I have already run into various issues though with my terrain generation algorithm. At first, it was generating terrains which look this:



It kind of looks right, but there is something very weird also going on causing these deep chasms and vertical walls. It turns out these issues are only occurring when negative coordinates are used. This was evident as a quarter of the generated terrain looked fine (the centre of this terrain segment was at the world origin, leaving one quarter to be in negative x coordinates, one in negative y coordinates, and one in both negative x and y coordinates.)

The section on the right looks fine, the rest is full of terrible chasms and cliff faces.

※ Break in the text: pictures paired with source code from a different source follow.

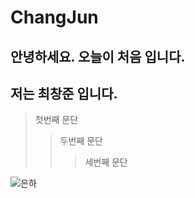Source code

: 
# ChangJun
## 안녕하세요. 오늘이 처음 입니다.
## 저는 최창준 입니다.

> 첫번째 문단
> > 두번째 문단
> > > 세번째 문단

![은하](https://user-images.githubusercontent.com/80079682/110880061-5f3e2600-8321-11eb-988a-cb460637d32b.jpg)


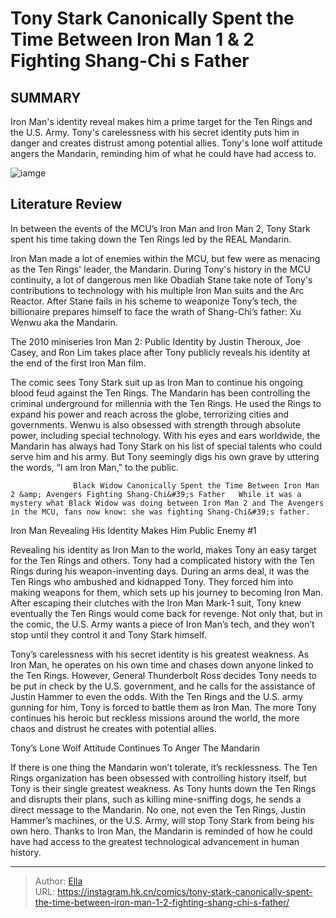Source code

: # Tony Stark Canonically Spent the Time Between Iron Man 1 &amp; 2 Fighting Shang-Chi s Father


## SUMMARY 



  Iron Man&#39;s identity reveal makes him a prime target for the Ten Rings and the U.S. Army.   Tony&#39;s carelessness with his secret identity puts him in danger and creates distrust among potential allies.   Tony&#39;s lone wolf attitude angers the Mandarin, reminding him of what he could have had access to.  

![iamge](https://static1.srcdn.com/wordpress/wp-content/uploads/2021/07/Invincible-Iron-Man-Annual-Iron-Man-Mandarin.jpg)

## Literature Review

In between the events of the MCU’s Iron Man and Iron Man 2, Tony Stark spent his time taking down the Ten Rings led by the REAL Mandarin.




Iron Man made a lot of enemies within the MCU, but few were as menacing as the Ten Rings&#39; leader, the Mandarin. During Tony&#39;s history in the MCU continuity, a lot of dangerous men like Obadiah Stane take note of Tony&#39;s contributions to technology with his multiple Iron Man suits and the Arc Reactor. After Stane fails in his scheme to weaponize Tony’s tech, the billionaire prepares himself to face the wrath of Shang-Chi’s father: Xu Wenwu aka the Mandarin.




The 2010 miniseries Iron Man 2: Public Identity by Justin Theroux, Joe Casey, and Ron Lim takes place after Tony publicly reveals his identity at the end of the first Iron Man film.

          

The comic sees Tony Stark suit up as Iron Man to continue his ongoing blood feud against the Ten Rings. The Mandarin has been controlling the criminal underground for millennia with the Ten Rings. He used the Rings to expand his power and reach across the globe, terrorizing cities and governments. Wenwu is also obsessed with strength through absolute power, including special technology. With his eyes and ears worldwide, the Mandarin has always had Tony Stark on his list of special talents who could serve him and his army. But Tony seemingly digs his own grave by uttering the words, “I am Iron Man,” to the public.




                  Black Widow Canonically Spent the Time Between Iron Man 2 &amp; Avengers Fighting Shang-Chi&#39;s Father   While it was a mystery what Black Widow was doing between Iron Man 2 and The Avengers in the MCU, fans now know: she was fighting Shang-Chi&#39;s father.    


 Iron Man Revealing His Identity Makes Him Public Enemy #1 


          

Revealing his identity as Iron Man to the world, makes Tony an easy target for the Ten Rings and others. Tony had a complicated history with the Ten Rings during his weapon-inventing days. During an arms deal, it was the Ten Rings who ambushed and kidnapped Tony. They forced him into making weapons for them, which sets up his journey to becoming Iron Man. After escaping their clutches with the Iron Man Mark-1 suit, Tony knew eventually the Ten Rings would come back for revenge. Not only that, but in the comic, the U.S. Army wants a piece of Iron Man’s tech, and they won’t stop until they control it and Tony Stark himself.




Tony’s carelessness with his secret identity is his greatest weakness. As Iron Man, he operates on his own time and chases down anyone linked to the Ten Rings. However, General Thunderbolt Ross decides Tony needs to be put in check by the U.S. government, and he calls for the assistance of Justin Hammer to even the odds. With the Ten Rings and the U.S. army gunning for him, Tony is forced to battle them as Iron Man. The more Tony continues his heroic but reckless missions around the world, the more chaos and distrust he creates with potential allies.



 Tony’s Lone Wolf Attitude Continues To Anger The Mandarin 
          

If there is one thing the Mandarin won’t tolerate, it’s recklessness. The Ten Rings organization has been obsessed with controlling history itself, but Tony is their single greatest weakness. As Tony hunts down the Ten Rings and disrupts their plans, such as killing mine-sniffing dogs, he sends a direct message to the Mandarin. No one, not even the Ten Rings, Justin Hammer’s machines, or the U.S. Army, will stop Tony Stark from being his own hero. Thanks to Iron Man, the Mandarin is reminded of how he could have had access to the greatest technological advancement in human history.






---

> Author: [Ella](https://instagram.hk.cn/)  
> URL: https://instagram.hk.cn/comics/tony-stark-canonically-spent-the-time-between-iron-man-1-2-fighting-shang-chi-s-father/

I have been able to work around this issue by using absolute values in part of the terrain calculation, however this does mean the terrain is now symmetrical. This is not an ideal solution, but it is unlikely to be noticeable unless looking at the terrain from a birds eye view. This is marked as to fix in the future, but this will have to do for now.

Next up I will probably trying to implement some sort of useful controllable camera, as well as trying to stitch together terrain segments.

EDIT:

So I managed to find out what the problem was. One of the steps of the terrain generation involves interpolating between two values and the original code I was using does not work correctly with negative values.

The code used to have the following section in it:
 int integer_X = (int)x;
 float fraction_X = x - integer_X;
This takes a floating point value x, then determines the fraction based on the value after the decimal point. This is done by casting to an integer, then subtracting the integer value from the original value. This code doesn't work with negative coordinates, because the value returned by casting the int is then greater than the original floating point value, not less than like it is with positive values. This means that you end up interpolating based on the other direction, which is what caused this issue.

This was fixed by using the function floor which returns the a lower value integer, and works with negative values.

The difference this makes can be seen in this small example:
X = 2.300000 int(x)= 2 
X = 2.300000 (int)floor(x)= 2 

Y = -2.300000 int(y)= -2 
Y = -2.300000 (int)floor(y)= -3 

X fraction : 0.300000 
Y fraction : 0.700000
We want the fraction to be 0.7 not 0.3, as this then makes the interpolation value consistent with the way positive values are handled.